Sunday, May 17, 2015

Horror show at top high school as dead cats are made to 'dance' to Meow Mix theme song by anatomy students

OKLAHOMA -- A group of students at one of America's top high schools filmed themselves performing a sick dance routine with dead cats in their classroom before posting the video on Facebook, the Daily Mail Online can reveal.

The disturbing footage shows eight young students from a flagship charter school - which is rated among the best schools in the USA - making the cat corpses 'dance' to music in a school laboratory while being 'conducted' bby another student.


The students, from the Harding Charter Preparatory High School in Oklahoma, ranked number one in Oklahoma and 23 in the USA, can be seen laughing as they stand in a row with the cats – meant to be dissected in their anatomy class - then wave them side to side to the 'Meow Mix' cat food commercial song.

In the video – obtained by the Daily Mail Online - one student stands before the other eight and can be seen 'directing' the macabre routine with another dead cat.

As the well-known 'Meow Mix' song starts to play, the students smile at each other as they make the dead cats touch each other and bounce in synchronized movements.

At the end of the video, the student director holds up a sign that reads, 'Piccolo and the Pussycats'.

The video was uploaded to Facebook by one of the students, who also tagged three other students and 'Leslie Piccolo' - believed to be a teacher - in the post.

According to the school's website, Leslie Piccolo is the name of a science teacher at the school, but it is unclear whether she was present at the time the video was recorded, believed to be last school year.

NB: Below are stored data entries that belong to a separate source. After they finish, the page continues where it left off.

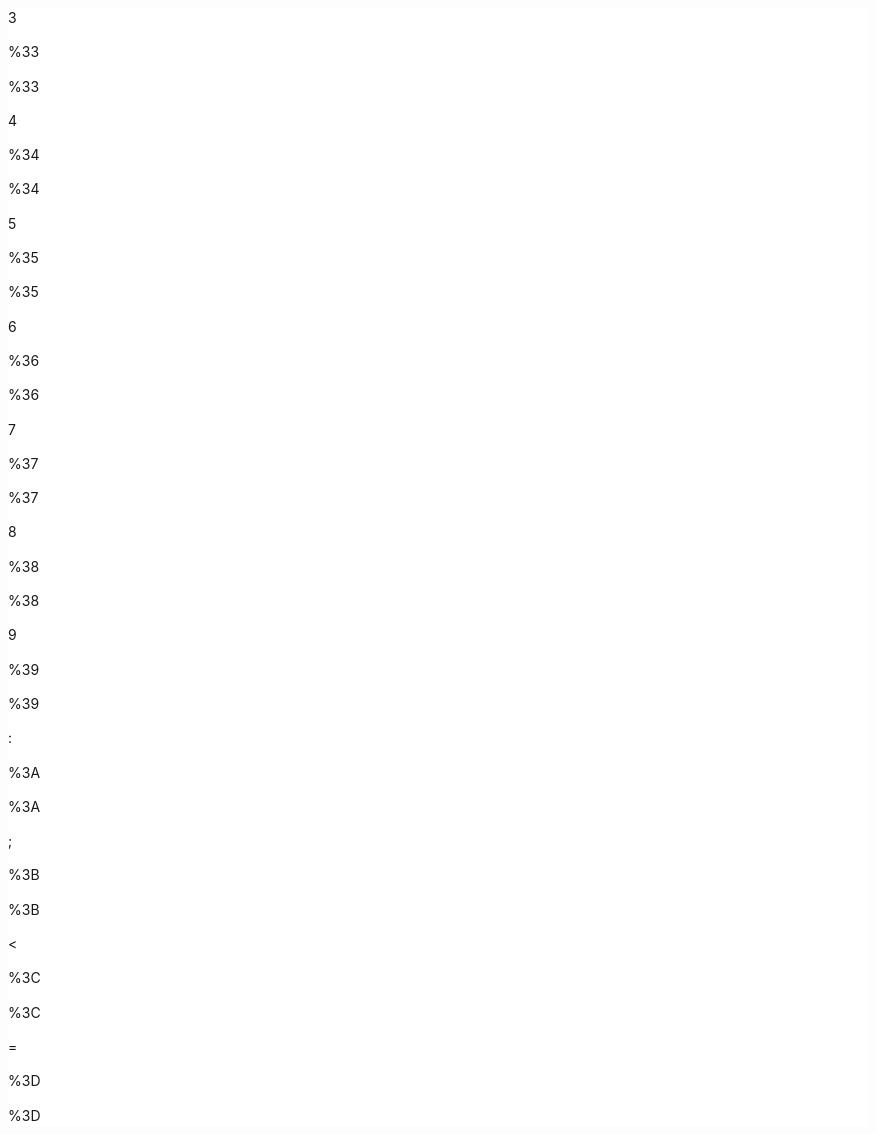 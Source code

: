 3

%33

%33

4

%34

%34

5

%35

%35

6

%36

%36

7

%37

%37

8

%38

%38

9

%39

%39

:

%3A

%3A

;

%3B

%3B

<

%3C

%3C

=

%3D

%3D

She is described as teaching 'Human Anatomy/Physiology, Zoology/Botany, Health, Cardio-Conditioning' on the website and also purports to be an animal-lover, describing her toy Yorkshire terrier Olive Thyme as the 'Best Pet on Earth' and '4 lbs. of love and devotion'.

Piccolo did not return calls asking her for comment.

Animal rights group PETA is now calling on a ban on animal dissection in schools in the wake of the film.

The charity told Daily Mail Online it had sent 'numerous' letters to the Oklahoma City school reporting the incident but received no reply.

The school, which is publicly-funded but has greater independence from official scrutiny than regular high schools, has not yet responded to requests for comment from Daily Mail Online.

PETA said that the video violates leading science education organizations' guidelines, which state that classrooms should treat animals respectfully and ethically.

The group also told the school that classroom animal dissection 'can cause lifelong psychological distress and foster callousness toward animals and that this situation is a case in point'.

Justin Goodman, PETA's director of laboratory investigations, said: 'Cats used for dissection are often lost or stolen animal companions - but in classrooms like this one, students are taught that they're props and inanimate laboratory tools to be mocked, used, and discarded.

'PETA is calling on Harding Charter Preparatory High School to teach its students to respect life and science - and it can start by replacing cruel and archaic animal dissection with humane and more effective non-animal teaching methods.'


Every year in the US, an estimated 10 million animals are killed for dissection, according to PETA.
Many come from biological supply houses - which breed animals especially for dissection - from animal shelters or from the wild.

The group is urging schools to use alternative methods to teach students about anatomy such as computer programs, which can be more effective than real-life dissection as they allow students to repeat the dissection multiple times.

'Non-animal methods, such as interactive computer programs, have been shown to teach biology as well as - and in many cases, better than - dissection,' Goodman added.

'They also save teachers time and money and increase students' confidence and satisfaction.

'The National Science Teachers Association also endorses the use of modern non-animal methods as replacements for dissection.'

It's not the first time a school has come under fire for its treatment of animals meant for dissection.
In 2011, two seniors were suspended from John Jay High School in San Antonio, Texas, for leaving a dead cat on another student's car as a prank.

In the same year, a Florida teacher was reassigned schools and ordered to be retrained after 'bullying and taunting' a seventh-grade student at North Naples Middle School who refused to dissect a frog in class.

It is not known whether the students on this video were punished.

Harding Charter Preparatory High School was unavailable for comment when approached by Daily Mail Online.


The over-subscribed school, which currently awards places by lottery to meet demand, has won an array of plaudits and accolades.

The school is ranked the number one public school in the state and number 23 in the entire USA by thebestschools.org and number one in the state and 89th in the country by the US News and World Report, an organization that produces education rankings.

The high school was also awarded an A+ by the Oklahoma State Department of Education last academic year.